[Dataset excerpts]

════════

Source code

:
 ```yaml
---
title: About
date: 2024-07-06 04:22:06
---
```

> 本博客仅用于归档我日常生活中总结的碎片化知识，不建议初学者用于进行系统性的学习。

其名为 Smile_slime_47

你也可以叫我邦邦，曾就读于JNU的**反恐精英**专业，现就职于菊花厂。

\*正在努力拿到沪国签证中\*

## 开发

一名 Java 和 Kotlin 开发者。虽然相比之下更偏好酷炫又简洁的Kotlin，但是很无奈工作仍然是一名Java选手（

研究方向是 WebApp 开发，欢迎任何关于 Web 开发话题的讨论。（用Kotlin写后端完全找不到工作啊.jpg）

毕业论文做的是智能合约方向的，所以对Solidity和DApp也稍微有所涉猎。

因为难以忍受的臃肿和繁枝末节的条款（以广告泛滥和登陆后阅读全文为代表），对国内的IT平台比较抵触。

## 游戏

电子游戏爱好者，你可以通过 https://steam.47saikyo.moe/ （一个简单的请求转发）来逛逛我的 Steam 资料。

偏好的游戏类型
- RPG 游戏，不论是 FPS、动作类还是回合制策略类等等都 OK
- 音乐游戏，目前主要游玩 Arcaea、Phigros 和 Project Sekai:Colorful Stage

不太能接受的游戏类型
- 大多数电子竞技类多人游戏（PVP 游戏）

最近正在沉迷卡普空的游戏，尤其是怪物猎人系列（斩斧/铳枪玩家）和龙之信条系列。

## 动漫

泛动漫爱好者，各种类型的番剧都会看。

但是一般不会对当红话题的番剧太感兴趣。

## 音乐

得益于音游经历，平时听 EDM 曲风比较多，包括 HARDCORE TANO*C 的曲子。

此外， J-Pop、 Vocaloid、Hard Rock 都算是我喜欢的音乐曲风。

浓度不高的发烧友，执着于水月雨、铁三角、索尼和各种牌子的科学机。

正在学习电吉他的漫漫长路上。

════════

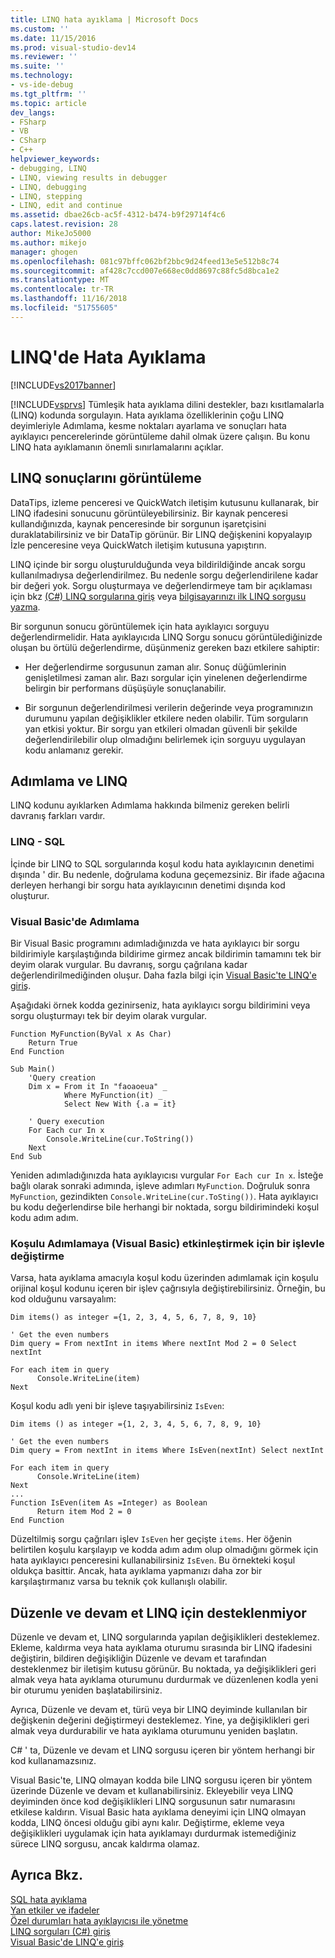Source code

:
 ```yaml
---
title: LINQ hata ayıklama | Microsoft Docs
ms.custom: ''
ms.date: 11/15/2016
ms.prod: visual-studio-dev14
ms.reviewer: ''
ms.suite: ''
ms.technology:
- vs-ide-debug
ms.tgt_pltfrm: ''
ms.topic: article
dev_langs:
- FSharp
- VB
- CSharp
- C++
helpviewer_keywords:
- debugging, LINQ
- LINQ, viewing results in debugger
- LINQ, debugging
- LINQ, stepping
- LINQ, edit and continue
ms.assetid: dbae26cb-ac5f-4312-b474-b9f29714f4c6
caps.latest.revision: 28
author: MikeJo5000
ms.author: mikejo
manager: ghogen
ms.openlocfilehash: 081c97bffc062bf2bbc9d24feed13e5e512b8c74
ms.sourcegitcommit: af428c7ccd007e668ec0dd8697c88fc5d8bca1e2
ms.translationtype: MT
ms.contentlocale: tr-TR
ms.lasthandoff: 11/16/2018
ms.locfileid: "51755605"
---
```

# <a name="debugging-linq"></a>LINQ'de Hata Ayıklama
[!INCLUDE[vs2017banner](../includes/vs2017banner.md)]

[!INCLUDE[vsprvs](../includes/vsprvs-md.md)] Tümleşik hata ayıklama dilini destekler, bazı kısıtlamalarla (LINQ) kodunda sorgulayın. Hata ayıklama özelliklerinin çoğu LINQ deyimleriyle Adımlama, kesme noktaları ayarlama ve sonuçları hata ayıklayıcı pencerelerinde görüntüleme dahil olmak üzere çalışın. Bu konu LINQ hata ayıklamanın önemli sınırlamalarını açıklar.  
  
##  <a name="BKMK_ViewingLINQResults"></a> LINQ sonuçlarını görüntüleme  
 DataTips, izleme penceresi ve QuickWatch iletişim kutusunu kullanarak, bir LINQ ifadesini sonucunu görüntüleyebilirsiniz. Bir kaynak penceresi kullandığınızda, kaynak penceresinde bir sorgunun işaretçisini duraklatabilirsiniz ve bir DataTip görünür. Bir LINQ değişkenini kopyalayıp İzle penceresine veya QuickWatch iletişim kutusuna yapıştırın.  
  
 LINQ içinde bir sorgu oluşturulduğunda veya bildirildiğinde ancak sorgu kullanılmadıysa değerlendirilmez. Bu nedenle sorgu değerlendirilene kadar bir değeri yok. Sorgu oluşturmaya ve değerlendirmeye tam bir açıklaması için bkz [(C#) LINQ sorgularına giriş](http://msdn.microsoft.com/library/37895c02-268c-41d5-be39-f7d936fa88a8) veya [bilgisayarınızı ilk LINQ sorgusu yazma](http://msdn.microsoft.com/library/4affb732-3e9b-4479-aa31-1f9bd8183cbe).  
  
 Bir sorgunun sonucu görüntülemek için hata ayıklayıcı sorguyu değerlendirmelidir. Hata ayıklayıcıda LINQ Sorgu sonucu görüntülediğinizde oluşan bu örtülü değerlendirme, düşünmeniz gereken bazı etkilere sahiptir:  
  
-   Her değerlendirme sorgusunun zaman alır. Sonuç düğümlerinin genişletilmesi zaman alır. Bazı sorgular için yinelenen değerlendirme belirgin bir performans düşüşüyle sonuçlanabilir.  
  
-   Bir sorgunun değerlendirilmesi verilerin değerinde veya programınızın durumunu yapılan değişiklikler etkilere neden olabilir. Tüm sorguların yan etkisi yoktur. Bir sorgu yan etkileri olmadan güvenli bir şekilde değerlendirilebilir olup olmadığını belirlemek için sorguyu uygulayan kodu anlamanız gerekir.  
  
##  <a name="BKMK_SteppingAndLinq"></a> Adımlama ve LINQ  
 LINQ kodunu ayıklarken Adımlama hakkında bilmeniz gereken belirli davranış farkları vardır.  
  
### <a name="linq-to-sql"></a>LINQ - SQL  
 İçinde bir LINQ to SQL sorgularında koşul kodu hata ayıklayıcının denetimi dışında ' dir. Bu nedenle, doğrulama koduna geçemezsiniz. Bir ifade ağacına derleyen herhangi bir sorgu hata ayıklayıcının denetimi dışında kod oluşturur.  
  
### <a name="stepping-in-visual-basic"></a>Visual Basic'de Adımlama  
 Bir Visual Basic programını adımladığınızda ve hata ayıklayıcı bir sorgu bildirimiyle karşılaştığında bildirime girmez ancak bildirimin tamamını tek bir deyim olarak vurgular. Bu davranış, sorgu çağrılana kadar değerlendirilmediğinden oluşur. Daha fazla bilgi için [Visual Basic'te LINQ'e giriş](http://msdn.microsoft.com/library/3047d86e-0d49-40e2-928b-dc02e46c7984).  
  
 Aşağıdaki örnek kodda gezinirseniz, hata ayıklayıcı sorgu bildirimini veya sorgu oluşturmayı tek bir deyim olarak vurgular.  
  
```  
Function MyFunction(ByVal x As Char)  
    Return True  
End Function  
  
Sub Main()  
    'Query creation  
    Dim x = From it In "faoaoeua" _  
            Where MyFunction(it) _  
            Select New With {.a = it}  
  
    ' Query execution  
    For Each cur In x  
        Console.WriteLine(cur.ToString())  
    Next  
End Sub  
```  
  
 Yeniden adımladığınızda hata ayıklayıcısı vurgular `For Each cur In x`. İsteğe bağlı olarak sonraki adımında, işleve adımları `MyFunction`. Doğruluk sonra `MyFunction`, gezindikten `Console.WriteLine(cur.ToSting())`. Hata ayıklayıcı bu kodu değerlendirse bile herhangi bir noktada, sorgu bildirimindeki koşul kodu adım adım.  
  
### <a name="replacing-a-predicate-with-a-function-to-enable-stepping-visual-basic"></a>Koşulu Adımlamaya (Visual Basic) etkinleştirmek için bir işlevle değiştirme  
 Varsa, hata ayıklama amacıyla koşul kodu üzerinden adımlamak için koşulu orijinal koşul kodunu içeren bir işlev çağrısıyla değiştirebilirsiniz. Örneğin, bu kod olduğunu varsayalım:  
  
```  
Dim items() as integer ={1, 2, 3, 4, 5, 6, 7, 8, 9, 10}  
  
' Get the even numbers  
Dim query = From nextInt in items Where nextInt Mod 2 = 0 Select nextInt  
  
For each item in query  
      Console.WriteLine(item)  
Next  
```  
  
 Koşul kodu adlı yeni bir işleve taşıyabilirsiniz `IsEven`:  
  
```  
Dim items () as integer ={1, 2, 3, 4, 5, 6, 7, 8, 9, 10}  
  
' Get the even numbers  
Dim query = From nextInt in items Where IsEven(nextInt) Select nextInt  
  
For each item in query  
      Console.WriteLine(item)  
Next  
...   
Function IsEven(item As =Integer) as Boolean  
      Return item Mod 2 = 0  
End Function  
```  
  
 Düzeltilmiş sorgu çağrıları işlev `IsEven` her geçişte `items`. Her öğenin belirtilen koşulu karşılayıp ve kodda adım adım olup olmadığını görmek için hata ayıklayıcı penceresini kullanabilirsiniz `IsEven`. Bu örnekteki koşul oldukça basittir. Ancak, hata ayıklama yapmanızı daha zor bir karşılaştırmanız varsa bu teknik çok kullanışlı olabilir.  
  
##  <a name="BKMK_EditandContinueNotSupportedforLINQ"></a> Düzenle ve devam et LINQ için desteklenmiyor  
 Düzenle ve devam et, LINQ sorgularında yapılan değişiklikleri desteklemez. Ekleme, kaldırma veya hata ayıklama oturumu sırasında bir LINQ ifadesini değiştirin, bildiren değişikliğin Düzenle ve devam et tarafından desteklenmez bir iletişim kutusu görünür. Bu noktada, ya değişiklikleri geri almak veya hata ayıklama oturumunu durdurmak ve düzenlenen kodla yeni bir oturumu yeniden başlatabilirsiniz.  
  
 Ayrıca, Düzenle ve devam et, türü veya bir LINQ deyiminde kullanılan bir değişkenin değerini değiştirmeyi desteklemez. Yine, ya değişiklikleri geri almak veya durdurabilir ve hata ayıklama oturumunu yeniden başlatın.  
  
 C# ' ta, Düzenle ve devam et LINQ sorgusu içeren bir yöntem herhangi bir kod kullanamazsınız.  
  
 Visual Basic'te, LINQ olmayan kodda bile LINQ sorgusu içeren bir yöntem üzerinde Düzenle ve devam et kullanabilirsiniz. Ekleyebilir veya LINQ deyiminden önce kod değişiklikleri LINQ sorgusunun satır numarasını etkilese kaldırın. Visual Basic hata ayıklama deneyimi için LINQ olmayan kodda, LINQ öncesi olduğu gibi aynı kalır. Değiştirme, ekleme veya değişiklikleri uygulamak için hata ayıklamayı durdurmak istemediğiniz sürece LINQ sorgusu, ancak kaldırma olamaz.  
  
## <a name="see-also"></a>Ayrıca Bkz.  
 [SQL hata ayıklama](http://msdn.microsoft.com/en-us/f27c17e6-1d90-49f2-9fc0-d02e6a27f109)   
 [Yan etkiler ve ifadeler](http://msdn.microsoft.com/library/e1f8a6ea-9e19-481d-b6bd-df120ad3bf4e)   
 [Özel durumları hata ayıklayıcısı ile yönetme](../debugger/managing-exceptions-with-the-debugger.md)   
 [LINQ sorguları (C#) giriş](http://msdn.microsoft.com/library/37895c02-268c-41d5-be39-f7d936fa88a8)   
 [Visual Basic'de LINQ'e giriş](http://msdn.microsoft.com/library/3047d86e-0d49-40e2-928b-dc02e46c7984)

════════

- TASK TO CARRY OUT: Report the lines above that have the word "kodda" in them.

- SOLUTION TO THIS EXERCISE:
 Aşağıdaki örnek kodda gezinirseniz, hata ayıklayıcı sorgu bildirimini veya sorgu oluşturmayı tek bir deyim olarak vurgular.  
 Düzeltilmiş sorgu çağrıları işlev `IsEven` her geçişte `items`. Her öğenin belirtilen koşulu karşılayıp ve kodda adım adım olup olmadığını görmek için hata ayıklayıcı penceresini kullanabilirsiniz `IsEven`. Bu örnekteki koşul oldukça basittir. Ancak, hata ayıklama yapmanızı daha zor bir karşılaştırmanız varsa bu teknik çok kullanışlı olabilir.  
 Visual Basic'te, LINQ olmayan kodda bile LINQ sorgusu içeren bir yöntem üzerinde Düzenle ve devam et kullanabilirsiniz. Ekleyebilir veya LINQ deyiminden önce kod değişiklikleri LINQ sorgusunun satır numarasını etkilese kaldırın. Visual Basic hata ayıklama deneyimi için LINQ olmayan kodda, LINQ öncesi olduğu gibi aynı kalır. Değiştirme, ekleme veya değişiklikleri uygulamak için hata ayıklamayı durdurmak istemediğiniz sürece LINQ sorgusu, ancak kaldırma olamaz.  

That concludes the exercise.